In her first years in private practice, Holmes amassed a solid track record as a defense attorney in complex commercial, regulatory and class action litigation as well as internal investigations involving fraud, corporate whistleblower allegations and contract disputes. In a case with multiple class actions against an airline, her team got all the cases dismissed at the complaint stage, a decision that’s been upheld on appeal. Holmes also represented Mark Kipnis, former general counsel of the media conglomerate Hollinger International, the only defendant completely exonerated in a $60 million fraud case. “These matters have been significant and challenging because there is a lot at stake,” Holmes says.
Highly confidential internal investigations like the McDonald and Burr Oak Cemetery situations have also become a Holmes specialty. She resolves thorny issues so that no one but her client even knows about them. “I get to learn information, resolve a problem and help a business get past something that could be disastrous—but thankfully isn’t.”
According to Safer, one reason Holmes is tapped to lead internal investigations and high-stakes litigation is her knack for seeing through “the morass of details in very complex problems to discern the right path,” he says. Juries and judges relate to her, he adds, because “she’s honest and genuine—there’s not a pretentious or false bone in her body.”
Although Holmes has “one of the sharpest legal minds,” Barnum adds, “you won’t know it when you first start working with her because she has the ability to make complex issues very simple.” When one of Barnum’s clients needed her services as a white-collar lawyer, Holmes put the client at ease in the first meeting. “She was able to break down legal issues and accurately predict how the case would play out. She was two to three moves ahead, so the client was never like ‘Oh, my God, what’s happening?’ The client could calmly respond as we planned.”
Clients also appreciate Holmes’ manner, Barnum adds. “There are lots of former judges who want people to know they’re former judges. They want to maintain a certain judicial … untouchability. But she’s not that way. She uses her judicial experience as an asset to help her clients, not as a barrier or a title that separates her from the common man.”
EVERYTHING COUNTS
In 2016, Safer and Riley decided to hang up their own shingle, and they had radical ideas about what kind of firm they wanted to form. Rather than be wedded to the traditional billable hour, the firm gives clients a choice of being billed by the hour or paying fixed or stage-based fees; and they don’t charge for the time it takes to learn the client’s business. “We made a very deliberate effort to be as closely aligned with what’s important to our clients as possible,” Riley explains.

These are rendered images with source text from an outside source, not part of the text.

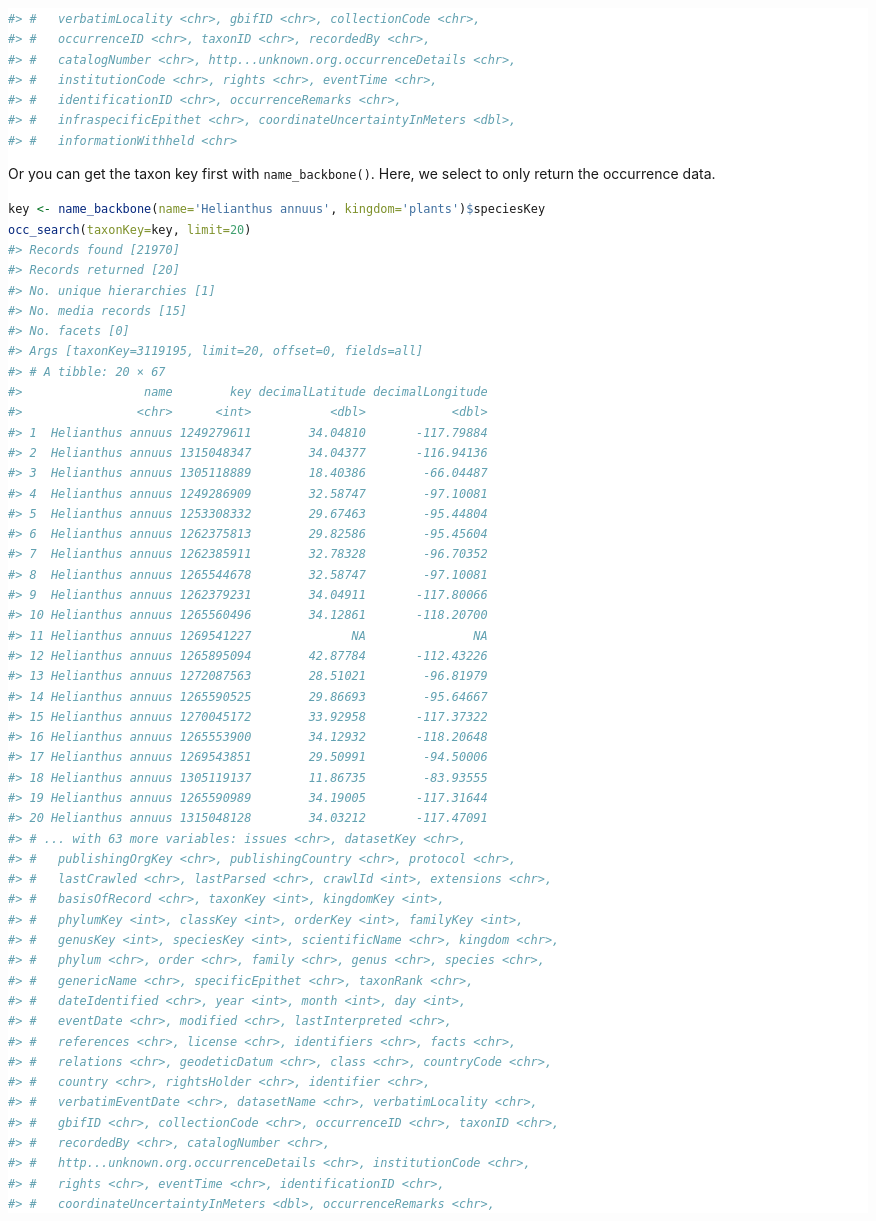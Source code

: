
 ```r
#> #   verbatimLocality <chr>, gbifID <chr>, collectionCode <chr>,
#> #   occurrenceID <chr>, taxonID <chr>, recordedBy <chr>,
#> #   catalogNumber <chr>, http...unknown.org.occurrenceDetails <chr>,
#> #   institutionCode <chr>, rights <chr>, eventTime <chr>,
#> #   identificationID <chr>, occurrenceRemarks <chr>,
#> #   infraspecificEpithet <chr>, coordinateUncertaintyInMeters <dbl>,
#> #   informationWithheld <chr>
```

Or you can get the taxon key first with `name_backbone()`. Here, we select to only return the occurrence data.


```r
key <- name_backbone(name='Helianthus annuus', kingdom='plants')$speciesKey
occ_search(taxonKey=key, limit=20)
#> Records found [21970]
#> Records returned [20]
#> No. unique hierarchies [1]
#> No. media records [15]
#> No. facets [0]
#> Args [taxonKey=3119195, limit=20, offset=0, fields=all]
#> # A tibble: 20 × 67
#>                 name        key decimalLatitude decimalLongitude
#>                <chr>      <int>           <dbl>            <dbl>
#> 1  Helianthus annuus 1249279611        34.04810       -117.79884
#> 2  Helianthus annuus 1315048347        34.04377       -116.94136
#> 3  Helianthus annuus 1305118889        18.40386        -66.04487
#> 4  Helianthus annuus 1249286909        32.58747        -97.10081
#> 5  Helianthus annuus 1253308332        29.67463        -95.44804
#> 6  Helianthus annuus 1262375813        29.82586        -95.45604
#> 7  Helianthus annuus 1262385911        32.78328        -96.70352
#> 8  Helianthus annuus 1265544678        32.58747        -97.10081
#> 9  Helianthus annuus 1262379231        34.04911       -117.80066
#> 10 Helianthus annuus 1265560496        34.12861       -118.20700
#> 11 Helianthus annuus 1269541227              NA               NA
#> 12 Helianthus annuus 1265895094        42.87784       -112.43226
#> 13 Helianthus annuus 1272087563        28.51021        -96.81979
#> 14 Helianthus annuus 1265590525        29.86693        -95.64667
#> 15 Helianthus annuus 1270045172        33.92958       -117.37322
#> 16 Helianthus annuus 1265553900        34.12932       -118.20648
#> 17 Helianthus annuus 1269543851        29.50991        -94.50006
#> 18 Helianthus annuus 1305119137        11.86735        -83.93555
#> 19 Helianthus annuus 1265590989        34.19005       -117.31644
#> 20 Helianthus annuus 1315048128        34.03212       -117.47091
#> # ... with 63 more variables: issues <chr>, datasetKey <chr>,
#> #   publishingOrgKey <chr>, publishingCountry <chr>, protocol <chr>,
#> #   lastCrawled <chr>, lastParsed <chr>, crawlId <int>, extensions <chr>,
#> #   basisOfRecord <chr>, taxonKey <int>, kingdomKey <int>,
#> #   phylumKey <int>, classKey <int>, orderKey <int>, familyKey <int>,
#> #   genusKey <int>, speciesKey <int>, scientificName <chr>, kingdom <chr>,
#> #   phylum <chr>, order <chr>, family <chr>, genus <chr>, species <chr>,
#> #   genericName <chr>, specificEpithet <chr>, taxonRank <chr>,
#> #   dateIdentified <chr>, year <int>, month <int>, day <int>,
#> #   eventDate <chr>, modified <chr>, lastInterpreted <chr>,
#> #   references <chr>, license <chr>, identifiers <chr>, facts <chr>,
#> #   relations <chr>, geodeticDatum <chr>, class <chr>, countryCode <chr>,
#> #   country <chr>, rightsHolder <chr>, identifier <chr>,
#> #   verbatimEventDate <chr>, datasetName <chr>, verbatimLocality <chr>,
#> #   gbifID <chr>, collectionCode <chr>, occurrenceID <chr>, taxonID <chr>,
#> #   recordedBy <chr>, catalogNumber <chr>,
#> #   http...unknown.org.occurrenceDetails <chr>, institutionCode <chr>,
#> #   rights <chr>, eventTime <chr>, identificationID <chr>,
#> #   coordinateUncertaintyInMeters <dbl>, occurrenceRemarks <chr>,
```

Riley Safer Holmes & Cancila is now home to 65 lawyers with offices in Chicago, New York City and San Francisco. Seven of the lawyers are former assistant U.S. attorneys, and three were general counsels to name-brand companies. The partners are also committed to diversity. Earlier this year, the firm acquired 11 new lawyers, all but two of whom are black.
Riley says that Holmes “has made sure that our firm has worked very hard to live up to our collective vision of what a 21st-century law firm can be.”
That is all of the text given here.